Ces billets de franc CFA calcinés n’ont pas été photographiés à Kidal
La sortie du franc CFA des pays membres de l’Alliance des Etats du Sahel (AES) est un sujet qui alimente le débat sur la toile. Dans des groupes Facebook, plusieurs personnes soutiennent que cette monnaie est le symbole de l’impérialisme, du colonialisme et de la servitude. Le franc CFA est surtout une monnaie contrôlée par la France, l’ennemi des pays de l’AES. La monnaie sert donc à financer le terrorisme. Pour montrer de nouveau que le francs CFA est un outil de financement du terrorisme, une image de billets de banque calcinés et censée avoir été prise à Kidal (Mali) fait le tour d’internet. Attention, cette image est décontextualisée : elle fait référence à l’origine à l’incendie d’un commerce en Côte d’Ivoire.
« L’argent des terroristes tués à Kidal. Si l’AES quitte le franc CFA on verra comment les terroristes vont faire leur achat dans ces 3 pays et avec quelle monnaie. C’est plus que urgent de sortir la nouvelle monnaie AES (sic) », voici le texte qui accompagne une photo de billets de banque calcinés partagée sur Facebook. La publication qui date du 16 juillet 2025 (ici et ici), reprend un narratif vendu par les autorités des pays membres de l’Alliance des Etats du Sahel (AES). Il s’agit de l’implication de la France et des pays comme la Côte d’Ivoire et le Bénin dans des actions subversives visant à renverser les militaires au pouvoir au Niger, au Burkina Faso et au Mali.

D’ailleurs dans les commentaires, certains internautes accusent ouvertement le président ivoirien Alassane Ouattara et le président français Emmanuel Macron d’être à la manœuvre pour empêcher le Burkina Faso de prendre la présidence de l’UEMOA. En dépit des accusations portées contre Paris et Abidjan autour du franc CFA comme outil de financement du terrorisme, l’image présentée sur Facebook n’a aucun lien avec le Mali.

Une recherche par image inversée grâce à Google Images permet de constater qu’une page Facebook avait déjà publié cette photo le 13 juillet 2025, soit trois (3) jours avant que les pages pro-AES ne la détournent. L’image n’a pas été prise à Kidal mais en Côte d’Ivoire dans la localité de Mama. Elle fait partie d’un lot de trois images utilisées pour évoquer l’incendie d’un commerce.
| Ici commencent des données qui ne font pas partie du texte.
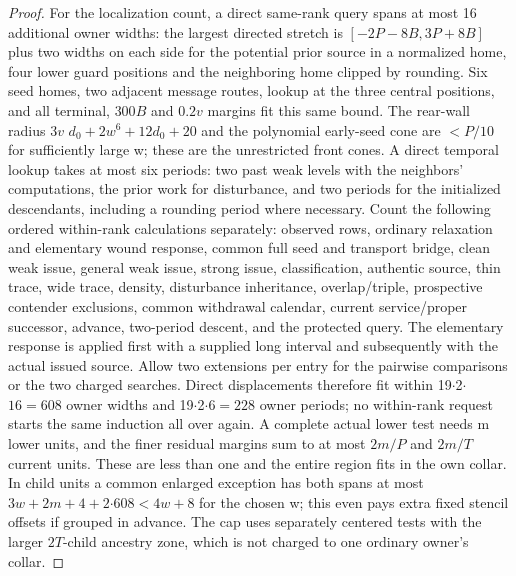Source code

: \begin{proof}
For the localization count, a direct same-rank query spans at most 16 additional owner widths: the largest directed stretch is \([- 2P- 8B,3P+8B]\) plus two widths on each side for the potential prior source in a normalized home, four lower guard positions and the neighboring home clipped by rounding. Six seed homes, two adjacent message routes, lookup at the three central positions, and all terminal, \(300B\) and \(0.2v\) margins fit this same bound. The rear-wall radius \(3v\) \(d_0+2w^6+12d_0+20\) and the polynomial early-seed cone are \(<P/10\) for sufficiently large w; these are the unrestricted front cones. A direct temporal lookup takes at most six periods: two past weak levels with the neighbors' computations, the prior work for disturbance, and two periods for the initialized descendants, including a rounding period where necessary. Count the following ordered within-rank calculations separately: observed rows, ordinary relaxation and elementary wound response, common full seed and transport bridge, clean weak issue, general weak issue, strong issue, classification, authentic source, thin trace, wide trace, density, disturbance inheritance, overlap/triple, prospective contender exclusions, common withdrawal calendar, current service/proper successor, advance, two-period descent, and the protected query. The elementary response is applied first with a supplied long interval and subsequently with the actual issued source. Allow two extensions per entry for the pairwise comparisons or the two charged searches. Direct displacements therefore fit within 19\(\cdot\)2\(\cdot\)\(16=608\) owner widths and 19\(\cdot\)2\(\cdot\)\(6=228\) owner periods; no within-rank request starts the same induction all over again. A complete actual lower test needs m lower units, and the finer residual margins sum to at most \(2m/P\) and \(2m/T\) current units. These are less than one and the entire region fits in the own collar. In child units a common enlarged exception has both spans at most \(3w+2m+4+2\)\(\cdot\)\(608<4w+8\) for the chosen w; this even pays extra fixed stencil offsets if grouped in advance. The cap uses separately centered tests with the larger \(2T\)-child ancestry zone, which is not charged to one ordinary owner's collar.
\end{proof}

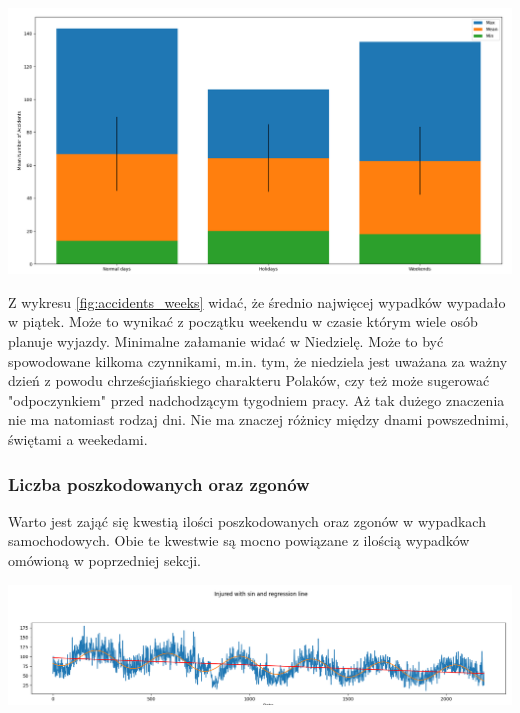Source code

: \documentclass{article}
\begin{document}
\begin{center}
    \includegraphics[scale=0.3]{visualization/normal_vs_holidays_vs_weekends.png}
    \captionsetup{hypcap=false}
    \label{fig:accidents_types}
\end{center}

Z wykresu \ref{fig:accidents_weeks} widać, że średnio najwięcej wypadków wypadało w piątek. Może to wynikać z początku weekendu w czasie którym wiele osób planuje wyjazdy. Minimalne załamanie widać w Niedzielę. Może to być spowodowane kilkoma czynnikami, m.in. tym, że niedziela jest uważana za ważny dzień z powodu chrześcjiańskiego charakteru Polaków, czy też może sugerować "odpoczynkiem" przed nadchodzącym tygodniem pracy.
Aż tak dużego znaczenia nie ma natomiast rodzaj dni. Nie ma znaczej różnicy między dnami powszednimi, świętami a weekedami. 

\subsubsection{Liczba poszkodowanych oraz zgonów}

Warto jest zająć się kwestią ilości poszkodowanych oraz zgonów w wypadkach samochodowych. Obie te kwestwie są mocno powiązane z ilością wypadków omówioną w poprzedniej sekcji. 

\begin{center}
    \includegraphics[scale=0.3]{visualization/injured_sin.png}
    \captionsetup{hypcap=false}
    \label{fig:injured_death}
\end{center}
\end{document}
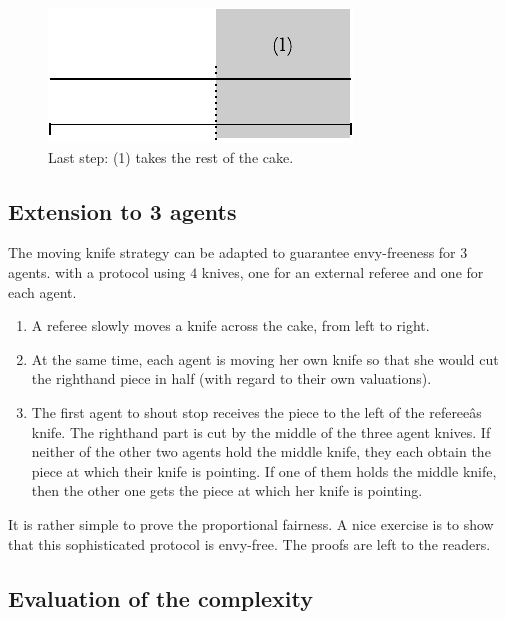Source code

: \begin{figure}[htb]
\begin{center}
        \includegraphics[scale=0.6]{FiguresMaths/CakeEnvyFree4}
        \caption{Last step: (1) takes the rest of the cake.}
        \label{Fig:cakeEnvyFree4}
\end{center}
\end{figure}



\subsection{Extension to 3 agents}

The moving knife strategy can be adapted to guarantee envy-freeness for 3 agents.
with a protocol using $4$ knives, one for an external referee and one for each agent.

\begin{enumerate}
\item
A referee slowly moves a knife across the cake, from left to right.
\item
At the same time, each agent is moving her own knife so that she would cut the righthand piece in half 
(with regard to their own valuations).
\item
The first agent to shout stop receives the piece to the left of the refereeâs knife. 
The righthand part is cut by the middle of the three agent knives. 
If neither of the other two agents hold the middle knife, they each obtain the piece at which their knife is pointing. 
If one of them holds the middle knife, then the other one gets the piece at which her knife is pointing.
\end{enumerate}
\bigskip

It is rather simple to prove the proportional fairness.
A nice exercise is to show that this sophisticated protocol is envy-free. The proofs are left to the readers. 


\subsection{Evaluation of the complexity}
« Un violent incendie a ravagé, hier samedi 12 juillet 2025, une boutique de marchandises diverses dans le village de Mama. L’alerte a été donnée vers 14h30, mobilisant les secours. Une équipe de Pompiers de Gagnoa est intervenue sur place vers 15h pour maîtriser les flammes. Malgré leurs efforts, le feu a causé d’importants dégâts » indique la dépêche partagée par l’Agence de Presse Régionale. Le texte précise ensuite que « le propriétaire, Adou Gérard, 29 ans, commerçant béninois, a déclaré avoir aperçu des cartons de liqueur s’enflammer dans sa boutique. Toutes ses tentatives pour éteindre le feu, aidé par des passants, ont échoué face à la rapidité de propagation ».
Ce drame est aussi relaté par L’infodrome qui précise que les faits se sont déroulés le 12 juillet 2025 à Mama avec un préjudice estimé à « sept millions de francs CFA de marchandises » et « un million de francs en espèces réduits en cendres ». Les billets de banque partiellement calcinés après l’incendie de la boutique à Mama sont ceux qui sont visibles sur l’image faussement attribuée à des terroristes à Kidal au Mali.
Des accusations de déstabilisation et de tentatives de coups d’Etat sont fréquemment portées contre la France et ses partenaires dans la sous-région ouest-africaine. L’idée est de les rendre responsables du chaos sécuritaire dans les pays membres de l’Alliance des Etats du Sahel (AES). Ce narratif est aussi alimenté par des affirmations faisant état de la capture de terroristes ayant en leur possession d’importantes quantité de billet de banque (franc CFA), preuve supplémentaire de l’implication de certains pays de la zone UEMOA dans le financement du terrorisme au Niger, Mali et Burkina Faso.